How to Choose a Video AI Platform and Evaluate its Results
Finally, on the far right in Figure 3 is IBM Watson Media. Watson’s results include a "person" identified for a stated duration with a 64.6 percent confidence value. You can see that you have a number of services to choose from based on the type of the media assets you need to index.
Faces, Objects, and Scenes
One key feature of any AI platform is its ability to recognize objects, faces, and scenes In my research on AI systems, there’s one thing I’ve seen AWS doing that I didn’t really find in the JSON payloads for many of the other providers. AWS has a high degree of facial recognition. You get the X/Y of eyes, nose, roll, yawn, pitch. You can also do facial matching. If you have a high-resolution picture of a face, you can tell the system, “Keep an eye out for this face and tell me when you see it in the video.”

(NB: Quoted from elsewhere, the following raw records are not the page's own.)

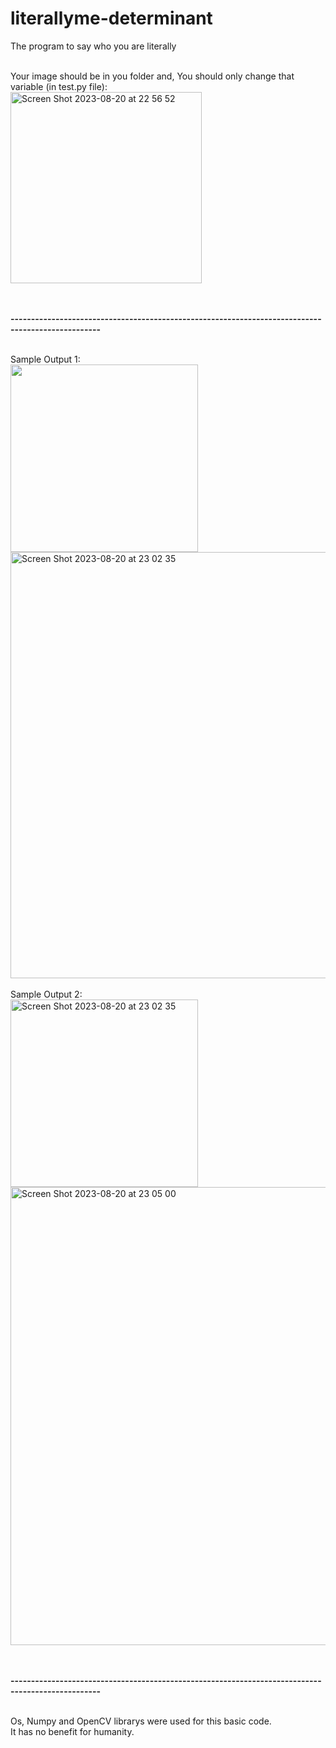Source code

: # literallyme-determinant
The program to say who you are literally
<br>
<br>

Your image should be in you folder and, 
You should only change that variable (in test.py file):<br>
<img width="306" alt="Screen Shot 2023-08-20 at 22 56 52" src="https://github.com/aliemre2023/literallyme-determinant/assets/93014021/5b205f9a-5013-4dc3-a5d8-533df9a1b193">

<br><br>
<b>--------------------------------------------------------------------------------------------------</b>
<br><br>


Sample Output 1:<br>
<img width="300" src="https://github.com/aliemre2023/literallyme-determinant/assets/93014021/39cc2f13-77f4-446a-835b-55ef091f5808"><br>
<img width="682" alt="Screen Shot 2023-08-20 at 23 02 35" src="https://github.com/aliemre2023/literallyme-determinant/assets/93014021/bb7e9f33-9eda-43b7-9083-c4f340d210a6">
<br><br>
Sample Output 2:<br>
<img width="300" alt="Screen Shot 2023-08-20 at 23 02 35" src="https://github.com/aliemre2023/literallyme-determinant/assets/93014021/ae42dfda-9a73-490f-a831-641aeed7d32e"><br>
<img width="733" alt="Screen Shot 2023-08-20 at 23 05 00" src="https://github.com/aliemre2023/literallyme-determinant/assets/93014021/f831c3ba-ed46-49f5-b949-2da94fee1773">

<br><br>
<b>--------------------------------------------------------------------------------------------------</b>
<br><br>

Os, Numpy and OpenCV librarys were used for this basic code.<br>
It has no benefit for humanity.
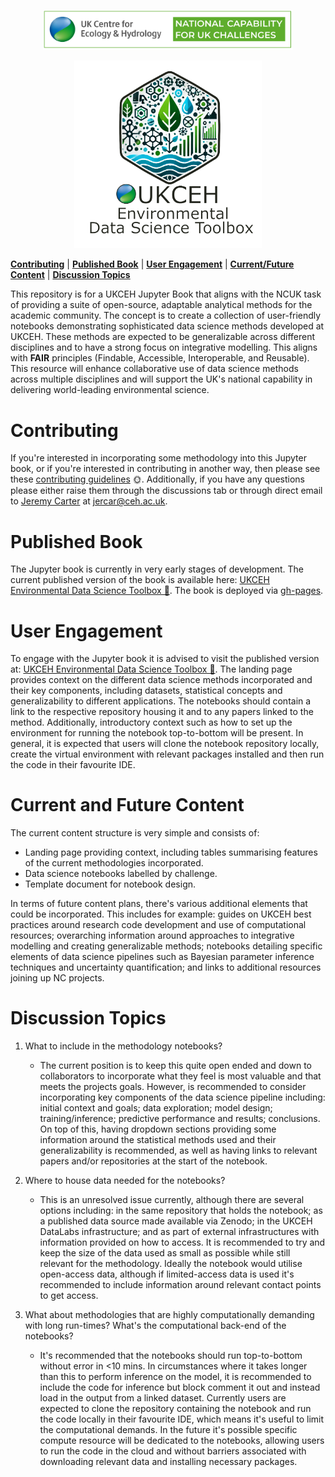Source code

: <p align="center">
<img width="400" src="images/NatCapUK_colour.png" alt="NCUK Logo">
</p>

<p align="center">
<img width="300" height="300" src="images/ukceh-edsb-logo.png" alt="Environmental Data Science Book Logo">
</p>

[**Contributing**](#contributing)
| [**Published Book**](#published-book)
| [**User Engagement**](#user-engagement)
| [**Current/Future Content**](#current-and-future-content)
| [**Discussion Topics**](#discussion-topics)

This repository is for a UKCEH Jupyter Book that aligns with the NCUK task of providing a suite of open-source, adaptable analytical methods for the academic community. The concept is to create a collection of user-friendly notebooks demonstrating sophisticated data science methods developed at UKCEH. These methods are expected to be generalizable across different disciplines and to have a strong focus on integrative modelling. This aligns with **FAIR** principles (Findable, Accessible, Interoperable, and Reusable). This resource will enhance collaborative use of data science methods across multiple disciplines and will support the UK's national capability in delivering world-leading environmental science. 

# Contributing

If you're interested in incorporating some methodology into this Jupyter book, or if you're interested in contributing in another way, then please see these [contributing guidelines](/CONTRIBUTING.md) 🌞. Additionally, if you have any questions please either raise them through the discussions tab or through direct email to [Jeremy Carter](https://github.com/Jez-Carter/) at jercar@ceh.ac.uk. 

# Published Book 

The Jupyter book is currently in very early stages of development. The current published version of the book is available here: [UKCEH Environmental Data Science Toolbox 🌱](https://NERC-CEH.github.io/data-science-toolbox). The book is deployed via [gh-pages](https://jupyterbook.org/en/stable/start/publish.html).

# User Engagement

To engage with the Jupyter book it is advised to visit the published version at: [UKCEH Environmental Data Science Toolbox 🌱](https://NERC-CEH.github.io/data-science-toolbox). The landing page provides context on the different data science methods incorporated and their key components, including datasets, statistical concepts and generalizability to different applications. The notebooks should contain a link to the respective repository housing it and to any papers linked to the method. Additionally, introductory context such as how to set up the environment for running the notebook top-to-bottom will be present. In general, it is expected that users will clone the notebook repository locally, create the virtual environment with relevant packages installed and then run the code in their favourite IDE. 

# Current and Future Content

The current content structure is very simple and consists of: 
- Landing page providing context, including tables summarising features of the current methodologies incorporated.
- Data science notebooks labelled by challenge.
- Template document for notebook design.

In terms of future content plans, there's various additional elements that could be incorporated. This includes for example: guides on UKCEH best practices around research code development and use of computational resources; overarching information around approaches to integrative modelling and creating generalizable methods; notebooks detailing specific elements of data science pipelines such as Bayesian parameter inference techniques and uncertainty quantification; and links to additional resources joining up NC projects.   

# Discussion Topics

1. What to include in the methodology notebooks?
    - The current position is to keep this quite open ended and down to collaborators to incorporate what they feel is most valuable and that meets the projects goals. However, is recommended to consider incorporating key components of the data science pipeline including: initial context and goals; data exploration; model design; training/inference; predictive performance and results; conclusions. On top of this, having dropdown sections providing some information around the statistical methods used and their generalizability is recommended, as well as having links to relevant papers and/or repositories at the start of the notebook.

2. Where to house data needed for the notebooks?
    - This is an unresolved issue currently, although there are several options including: in the same repository that holds the notebook; as a published data source made available via Zenodo; in the UKCEH DataLabs infrastructure; and as part of external infrastructures with information provided on how to access. It is recommended to try and keep the size of the data used as small as possible while still relevant for the methodology. Ideally the notebook would utilise open-access data, although if limited-access data is used it's recommended to include information around relevant contact points to get access.

3. What about methodologies that are highly computationally demanding with long run-times? What's the computational back-end of the notebooks?
    - It's recommended that the notebooks should run top-to-bottom without error in <10 mins. In circumstances where it takes longer than this to perform inference on the model, it is recommended to include the code for inference but block comment it out and instead load in the output from a linked dataset. Currently users are expected to clone the repository containing the notebook and run the code locally in their favourite IDE, which means it's useful to limit the computational demands. In the future it's possible specific compute resource will be dedicated to the notebooks, allowing users to run the code in the cloud and without barriers associated with downloading relevant data and installing necessary packages.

Unlike the other three platforms, which (at this writing) work exclusively with VOD, AWS handles streaming videos. AWS Elemental can be plugged in with the company’s AI services to do AI for live content as well.
Google Cloud platform’s advantage is a wealth of scene data. Let’s say you’re producing movies or TV shows and you have a lot of long-form content, and you’re curious about scene data. Google provides a lot of scene data with per-shot annotations. You could say, “I’m watching this movie and I want to know where all the car chases are.” You could do a search for “car” and it should break up the movie and show you, “Scene 1 has a car, Scene 10 has car,” etc. If you want to know the start and end times of those appearances, it will let you know, “When I say I saw a car in Scene 1, that was seconds 0–30.”
IBM Watson Media has very in-depth detection competence. This system features tons of labels, and it even has taxonomies within those labels, so your results will indicate, “this is an animal, this is a mammal,” and so forth.
IBM Watson Media also features extensive compliance-checking, with emphasis on adult content, trademarks, violence, fraudulent materials, etc. If your use case concerns making sure that nobody is ripping off Netflix movies, IBM Watson Media may be the way to go.
Microsoft Video Indexer does a particularly good job of recognizing celebrities. If you want to find out, for example, the last time Kanye West was at a beach, Azure will show you that kind of stuff. It does OCR brands, and a little bit of explicit content detection as well.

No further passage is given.